218 N.W. 679 | Mich. | 1928

The bill praying construction of a paragraph of the will of Mary E. Harvey, filed against defendant as trustee, was dismissed and plaintiff has appealed.

After making a number of bequests, chiefly of money and jewels, testatrix devised and bequeathed the residue of her estate to Security Trust Company of Detroit in trust for certain purposes, among them the paragraph in question, which we quote:

"My trustee shall then divide the residue of said trust property into three (3) equal shares or portions. *285 One (1) of said shares shall be forthwith paid and delivered by my trustee to my daughter, Bessie M. Harvey Swartwout. One (1) of said shares shall be forthwith paid and delivered by my trustee to my daughter, Marguerite L. Harvey. The remaining one-third (1/3) share of said trust property I direct my trustee, for personal reasons, to hold for the use and benefit of my son, Fred P. Harvey, under the terms and conditions herein set forth. My trustee shall pay to my said son, in reasonable instalments, the entire net income from his said share of said trust property for and during the period of his natural life; provided, however, that if my said son shall be divorced from his present wife, Georgia Harvey, or in the event that she should predecease him, I direct my trustee, upon being furnished with reasonable proof of the existence of either of said conditions, to forthwith pay and deliver to my said son the entire residue of his share of said trust estate."

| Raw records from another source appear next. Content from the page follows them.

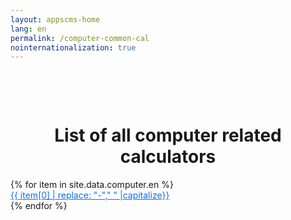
 ```yaml
---
layout: appscms-home
lang: en
permalink: /computer-common-cal
nointernationalization: true
---
```


<style>
    a:hover {
        text-decoration: underline;
    }
</style>
<div class="row m-0" style="padding-top: 3rem;">
    <div class="col-md-12">
        <h1 class="home-top-h1" style="text-align: center;">List of all computer related calculators</h1>
    </div>
</div>
<div class="row m-0 mb-5">
    {% for item in site.data.computer.en %}
    <li class="col-md-3 py-2 conver-list" style="list-style: none;">
        <a href="/{{item[0]}}" style="color:#0d6efd !important;">
            {{ item[0] | replace: "-"," " |capitalize}}
        </a>
    </li>
    {% endfor %}
</div>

The reference to divorce is challenged as void because against public policy.

The will was admitted to probate and the estate administered thereunder. Finally, on July 24, 1924, the following order was made and entered in the cause in the probate court:

"This day having been appointed for the examination and allowance of the final account of the Security Trust Company, executor of the last will and testament of said deceased, and for hearing its petition praying that the residue of said estate be assigned to the Security Trust Company as trustee of said estate; due notice of the hearing thereof having been given as directed by this court; upon examination:

"It is ordered that said account be and the same is hereby allowed as therein stated. And it further appearing that the debts and legacies of said deceased, the funeral charges and expenses of administration have been paid in full and said estate fully administered, and that the inheritance tax due the State of Michigan from said estate has been full paid:

"It is further ordered that the residue of said estate be and the same is hereby assigned to the said Security *286 Trust Company, trustee of said estate, in accordance with the provisions of said will." * * *

No appeal from the order was taken. This bill was filed nearly a year later. The shares of the daughters have been turned over to them. The trustee retains under the will and the appointment the share of plaintiff and is paying to him the income.

Plaintiff contends that there is no trust, that the provision respecting trust of his share is void and that the bequest is his in law free from condition. This is not a case of uncertainty or ambiguity of language in which advice of the court is sought. The bill challenges directly the very existence of a trust and indirectly the validity of the order of the probate court. The probate court, by its order assigning residue to the trustee, recognized the existence of a valid trust and that the estate was to be disposed of according to the will "so far as such will may operate upon it." 3 Comp. Laws 1915, § 13787. The order of the probate court is in effect that the provision of the will is valid. The question has been adjudicated by the court of competent jurisdiction. Such adjudication may not be ignored. Nor is it open to collateral attack.

The statutes and cases are reviewed in Chapin v. Chapin,229 Mich. 515, where by bill a trust was attacked as offending a statute, and it was held that the matter had been adjudicated by the probate court. The case is decisive of the question here presented. See, also, Thompson v. Thompson, 229 Mich. 526;Raseman v. Raseman, 234 Mich. 237; Riebow v. Ensch, 220 Mich. 450.

Decree affirmed, with costs to appellee.

NORTH, FELLOWS, WIEST, McDONALD and SHARPE, JJ., concurred.

The late Chief Justice FLANNIGAN did not sit.